Uma pergunta que podemos nos fazer é sobre como o tempo do Advento nos ajuda a experimentar a fé no Messias, tendo em conta a complexidade do fenômeno humano, incluído o aspecto emocional. Por que esta questão é importante para nós? Simplesmente, as emoções são consideradas uma “fonte energética” imprescindível para viver humanamente. Estudos na área na neurociência são claros em afirmar a importância das emoções para o surgimento da consciência e para a configuração do ser sobretudo em sua conexão com a ação e a razão.[2] Não se pode falar em um processo de evolução ou maturação da pessoa sem considerar seus estados mentais afetivos. Também no âmbito da fé, é impossível falar da nossa “transformação” segundo a imagem de Cristo, isto é, o nosso pleno desenvolvimento como seres humanos culminando na identificação com Ele e finalmente entrando no cerne da comunhão divina ignorando nossas dinâmicas emocionais. Uma vez que esta “força” é despertada e excitada sobretudo naquelas ações que chamamos “simbólicas”, como a arte, seria grave não a considerar no âmbito da prática litúrgica na qual o exercício artístico (canto/música, gesto/dança, poesia, pintura, escultura etc.) compõe tem termos linguísticos a trama ritual.
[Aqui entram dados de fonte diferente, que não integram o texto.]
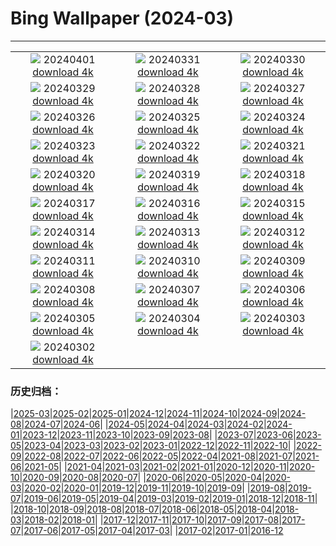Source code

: # Bing Wallpaper (2024-03)
**************
| | | |
| :----: | :----: | :----: |
| ![](https://www.bing.com/th?id=OHR.StGeorgiRide_DE-DE6646277481_1920x1080.jpg) 20240401 [download 4k](https://www.bing.com/th?id=OHR.StGeorgiRide_DE-DE6646277481_UHD.jpg) | ![](https://www.bing.com/th?id=OHR.HungarianEggs_DE-DE6470935823_1920x1080.jpg) 20240331 [download 4k](https://www.bing.com/th?id=OHR.HungarianEggs_DE-DE6470935823_UHD.jpg) | ![](https://www.bing.com/th?id=OHR.PalazzoFarnese_DE-DE4941485496_1920x1080.jpg) 20240330 [download 4k](https://www.bing.com/th?id=OHR.PalazzoFarnese_DE-DE4941485496_UHD.jpg) |
| ![](https://www.bing.com/th?id=OHR.SouthStackLight_DE-DE4463746049_1920x1080.jpg) 20240329 [download 4k](https://www.bing.com/th?id=OHR.SouthStackLight_DE-DE4463746049_UHD.jpg) | ![](https://www.bing.com/th?id=OHR.ShanghaiBlossoms_DE-DE4316919248_1920x1080.jpg) 20240328 [download 4k](https://www.bing.com/th?id=OHR.ShanghaiBlossoms_DE-DE4316919248_UHD.jpg) | ![](https://www.bing.com/th?id=OHR.TeatroColon_DE-DE4190221983_1920x1080.jpg) 20240327 [download 4k](https://www.bing.com/th?id=OHR.TeatroColon_DE-DE4190221983_UHD.jpg) |
| ![](https://www.bing.com/th?id=OHR.HangRaiVietnam_DE-DE4086995351_1920x1080.jpg) 20240326 [download 4k](https://www.bing.com/th?id=OHR.HangRaiVietnam_DE-DE4086995351_UHD.jpg) | ![](https://www.bing.com/th?id=OHR.ColorfulHoli_DE-DE3992457522_1920x1080.jpg) 20240325 [download 4k](https://www.bing.com/th?id=OHR.ColorfulHoli_DE-DE3992457522_UHD.jpg) | ![](https://www.bing.com/th?id=OHR.ViewFieldsBavaria_DE-DE3928372966_1920x1080.jpg) 20240324 [download 4k](https://www.bing.com/th?id=OHR.ViewFieldsBavaria_DE-DE3928372966_UHD.jpg) |
| ![](https://www.bing.com/th?id=OHR.AmazonClouds_DE-DE3843150009_1920x1080.jpg) 20240323 [download 4k](https://www.bing.com/th?id=OHR.AmazonClouds_DE-DE3843150009_UHD.jpg) | ![](https://www.bing.com/th?id=OHR.WaikatoWater_DE-DE6943306276_1920x1080.jpg) 20240322 [download 4k](https://www.bing.com/th?id=OHR.WaikatoWater_DE-DE6943306276_UHD.jpg) | ![](https://www.bing.com/th?id=OHR.BwindiNationalForest_DE-DE2856746941_1920x1080.jpg) 20240321 [download 4k](https://www.bing.com/th?id=OHR.BwindiNationalForest_DE-DE2856746941_UHD.jpg) |
| ![](https://www.bing.com/th?id=OHR.SpringFrog_DE-DE4626076989_1920x1080.jpg) 20240320 [download 4k](https://www.bing.com/th?id=OHR.SpringFrog_DE-DE4626076989_UHD.jpg) | ![](https://www.bing.com/th?id=OHR.SpringCaveDale_DE-DE4412731356_1920x1080.jpg) 20240319 [download 4k](https://www.bing.com/th?id=OHR.SpringCaveDale_DE-DE4412731356_UHD.jpg) | ![](https://www.bing.com/th?id=OHR.ElephantRock_DE-DE1966506205_1920x1080.jpg) 20240318 [download 4k](https://www.bing.com/th?id=OHR.ElephantRock_DE-DE1966506205_UHD.jpg) |
| ![](https://www.bing.com/th?id=OHR.StFiniansBay_DE-DE5892582387_1920x1080.jpg) 20240317 [download 4k](https://www.bing.com/th?id=OHR.StFiniansBay_DE-DE5892582387_UHD.jpg) | ![](https://www.bing.com/th?id=OHR.BambooPanda_DE-DE5582492401_1920x1080.jpg) 20240316 [download 4k](https://www.bing.com/th?id=OHR.BambooPanda_DE-DE5582492401_UHD.jpg) | ![](https://www.bing.com/th?id=OHR.AvenueLimeTrees_DE-DE2066853614_1920x1080.jpg) 20240315 [download 4k](https://www.bing.com/th?id=OHR.AvenueLimeTrees_DE-DE2066853614_UHD.jpg) |
| ![](https://www.bing.com/th?id=OHR.AyutthayaTree_DE-DE1912781060_1920x1080.jpg) 20240314 [download 4k](https://www.bing.com/th?id=OHR.AyutthayaTree_DE-DE1912781060_UHD.jpg) | ![](https://www.bing.com/th?id=OHR.MagadiFlamingos_DE-DE1454409448_1920x1080.jpg) 20240313 [download 4k](https://www.bing.com/th?id=OHR.MagadiFlamingos_DE-DE1454409448_UHD.jpg) | ![](https://www.bing.com/th?id=OHR.BryceSnow_DE-DE0166968518_1920x1080.jpg) 20240312 [download 4k](https://www.bing.com/th?id=OHR.BryceSnow_DE-DE0166968518_UHD.jpg) |
| ![](https://www.bing.com/th?id=OHR.SleepyKoala_DE-DE9658817284_1920x1080.jpg) 20240311 [download 4k](https://www.bing.com/th?id=OHR.SleepyKoala_DE-DE9658817284_UHD.jpg) | ![](https://www.bing.com/th?id=OHR.AstrologicalClock_DE-DE9747364573_1920x1080.jpg) 20240310 [download 4k](https://www.bing.com/th?id=OHR.AstrologicalClock_DE-DE9747364573_UHD.jpg) | ![](https://www.bing.com/th?id=OHR.BistiBlue_DE-DE4146045796_1920x1080.jpg) 20240309 [download 4k](https://www.bing.com/th?id=OHR.BistiBlue_DE-DE4146045796_UHD.jpg) |
| ![](https://www.bing.com/th?id=OHR.TateLightUp_DE-DE4723592694_1920x1080.jpg) 20240308 [download 4k](https://www.bing.com/th?id=OHR.TateLightUp_DE-DE4723592694_UHD.jpg) | ![](https://www.bing.com/th?id=OHR.TarragonaSpain_DE-DE8015147907_1920x1080.jpg) 20240307 [download 4k](https://www.bing.com/th?id=OHR.TarragonaSpain_DE-DE8015147907_UHD.jpg) | ![](https://www.bing.com/th?id=OHR.WahclellaFalls_DE-DE6758659326_1920x1080.jpg) 20240306 [download 4k](https://www.bing.com/th?id=OHR.WahclellaFalls_DE-DE6758659326_UHD.jpg) |
| ![](https://www.bing.com/th?id=OHR.BangkokCircle_DE-DE6353935365_1920x1080.jpg) 20240305 [download 4k](https://www.bing.com/th?id=OHR.BangkokCircle_DE-DE6353935365_UHD.jpg) | ![](https://www.bing.com/th?id=OHR.ArenalCostaRica_DE-DE6048833504_1920x1080.jpg) 20240304 [download 4k](https://www.bing.com/th?id=OHR.ArenalCostaRica_DE-DE6048833504_UHD.jpg) | ![](https://www.bing.com/th?id=OHR.KrugerLeopard_DE-DE5629727103_1920x1080.jpg) 20240303 [download 4k](https://www.bing.com/th?id=OHR.KrugerLeopard_DE-DE5629727103_UHD.jpg) |
| ![](https://www.bing.com/th?id=OHR.ModicaItaly_DE-DE7624827179_1920x1080.jpg) 20240302 [download 4k](https://www.bing.com/th?id=OHR.ModicaItaly_DE-DE7624827179_UHD.jpg) |  |  |

### 历史归档：

|[2025-03](bing/2025-03/2025-03.md)|[2025-02](bing/2025-02/2025-02.md)|[2025-01](bing/2025-01/2025-01.md)|[2024-12](bing/2024-12/2024-12.md)|[2024-11](bing/2024-11/2024-11.md)|[2024-10](bing/2024-10/2024-10.md)|[2024-09](bing/2024-09/2024-09.md)|[2024-08](bing/2024-08/2024-08.md)|[2024-07](bing/2024-07/2024-07.md)|[2024-06](bing/2024-06/2024-06.md)|
|[2024-05](bing/2024-05/2024-05.md)|[2024-04](bing/2024-04/2024-04.md)|[2024-03](bing/2024-03/2024-03.md)|[2024-02](bing/2024-02/2024-02.md)|[2024-01](bing/2024-01/2024-01.md)|[2023-12](bing/2023-12/2023-12.md)|[2023-11](bing/2023-11/2023-11.md)|[2023-10](bing/2023-10/2023-10.md)|[2023-09](bing/2023-09/2023-09.md)|[2023-08](bing/2023-08/2023-08.md)|
|[2023-07](bing/2023-07/2023-07.md)|[2023-06](bing/2023-06/2023-06.md)|[2023-05](bing/2023-05/2023-05.md)|[2023-04](bing/2023-04/2023-04.md)|[2023-03](bing/2023-03/2023-03.md)|[2023-02](bing/2023-02/2023-02.md)|[2023-01](bing/2023-01/2023-01.md)|[2022-12](bing/2022-12/2022-12.md)|[2022-11](bing/2022-11/2022-11.md)|[2022-10](bing/2022-10/2022-10.md)|
|[2022-09](bing/2022-09/2022-09.md)|[2022-08](bing/2022-08/2022-08.md)|[2022-07](bing/2022-07/2022-07.md)|[2022-06](bing/2022-06/2022-06.md)|[2022-05](bing/2022-05/2022-05.md)|[2022-04](bing/2022-04/2022-04.md)|[2021-08](bing/2021-08/2021-08.md)|[2021-07](bing/2021-07/2021-07.md)|[2021-06](bing/2021-06/2021-06.md)|[2021-05](bing/2021-05/2021-05.md)|
|[2021-04](bing/2021-04/2021-04.md)|[2021-03](bing/2021-03/2021-03.md)|[2021-02](bing/2021-02/2021-02.md)|[2021-01](bing/2021-01/2021-01.md)|[2020-12](bing/2020-12/2020-12.md)|[2020-11](bing/2020-11/2020-11.md)|[2020-10](bing/2020-10/2020-10.md)|[2020-09](bing/2020-09/2020-09.md)|[2020-08](bing/2020-08/2020-08.md)|[2020-07](bing/2020-07/2020-07.md)|
|[2020-06](bing/2020-06/2020-06.md)|[2020-05](bing/2020-05/2020-05.md)|[2020-04](bing/2020-04/2020-04.md)|[2020-03](bing/2020-03/2020-03.md)|[2020-02](bing/2020-02/2020-02.md)|[2020-01](bing/2020-01/2020-01.md)|[2019-12](bing/2019-12/2019-12.md)|[2019-11](bing/2019-11/2019-11.md)|[2019-10](bing/2019-10/2019-10.md)|[2019-09](bing/2019-09/2019-09.md)|
|[2019-08](bing/2019-08/2019-08.md)|[2019-07](bing/2019-07/2019-07.md)|[2019-06](bing/2019-06/2019-06.md)|[2019-05](bing/2019-05/2019-05.md)|[2019-04](bing/2019-04/2019-04.md)|[2019-03](bing/2019-03/2019-03.md)|[2019-02](bing/2019-02/2019-02.md)|[2019-01](bing/2019-01/2019-01.md)|[2018-12](bing/2018-12/2018-12.md)|[2018-11](bing/2018-11/2018-11.md)|
|[2018-10](bing/2018-10/2018-10.md)|[2018-09](bing/2018-09/2018-09.md)|[2018-08](bing/2018-08/2018-08.md)|[2018-07](bing/2018-07/2018-07.md)|[2018-06](bing/2018-06/2018-06.md)|[2018-05](bing/2018-05/2018-05.md)|[2018-04](bing/2018-04/2018-04.md)|[2018-03](bing/2018-03/2018-03.md)|[2018-02](bing/2018-02/2018-02.md)|[2018-01](bing/2018-01/2018-01.md)|
|[2017-12](bing/2017-12/2017-12.md)|[2017-11](bing/2017-11/2017-11.md)|[2017-10](bing/2017-10/2017-10.md)|[2017-09](bing/2017-09/2017-09.md)|[2017-08](bing/2017-08/2017-08.md)|[2017-07](bing/2017-07/2017-07.md)|[2017-06](bing/2017-06/2017-06.md)|[2017-05](bing/2017-05/2017-05.md)|[2017-04](bing/2017-04/2017-04.md)|[2017-03](bing/2017-03/2017-03.md)|
|[2017-02](bing/2017-02/2017-02.md)|[2017-01](bing/2017-01/2017-01.md)|[2016-12](bing/2016-12/2016-12.md)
Partindo da experiência das celebrações no tempo do Advento, partamos de um gesto aparentemente funcional e que, no entanto, é carregado de sombolismo: acender as velas da coroa. Este gesto carrega em si mesmo o drama da espera que é feito de confiança e simultaneamente temor. Embora rapidamente associemos a vela ou a lamparina acesa ao estado de vigília que esta fase do ano litúrgico recomenda, o acendimento (o gesto de acender a chama) nos põe em contato com uma dimensão da vida que é anterior ao estado de vigília. Quando uma pessoa religiosa acende uma vela não só exprime, mas experiencia uma espécie de entrega livre de si que tem lugar somente numa relação de confiança e expectativa. Confiança em uma promessa velada; expectativa na iminência da realização do que se aguarda… a vela acesa não dura para sempre. E neste ponto, o temor ganha corpo na fragilidade da chama que dança e pode, de um momento a outro, apagar-se.
A arte de acender uma vela pode encerrar sinteticamente toda a dinâmica adventícia. Aos olhos da assembleia que participa do rito sobretudo de modo visivo, o desafio de envolvê-los é grande. Deste modo, deve-se temer o exagero de sobrecarregar a ação e consequentemente ou obscurecer o significado ou exceder na dimensão semântica. Pessoalmente, tendo participado em tantas ocasiões e comunidades, o acendimento da coroa que testemunhei este ano na Paróquia de Santana, no centro de Belo Horizonte, pareceu-me perfeito. O acendimento não foi sobrecarregado e obscurecido por um canto que teimava em “explicar” o porquê daquele gesto. Enquanto uma senhora da comunidade se aproximava da vela, soava o órgão, com um prelúdio ao canto que celebrava a promessa da luz de divina e a confiança de quem espera sua visita e foi entoado depois que a chama crepitava. Não importava a cor da vela; não importava o que significava a vela porque eu e a vela éramos um.
[1] Iudexque cum post aderis / rimare facta pectoris.
[2] Cf. BONACCORSO, Giorgio. “L’emozione a livello antropológico e religioso: l’aproccio delle scienze cognitive” in GIRARDI, Luigi (a cura). Liturgia ed emocione. Atti della XLII settimana di studi liturgici della Associzione Professori di Liturgia. Roma: CLV, 2015.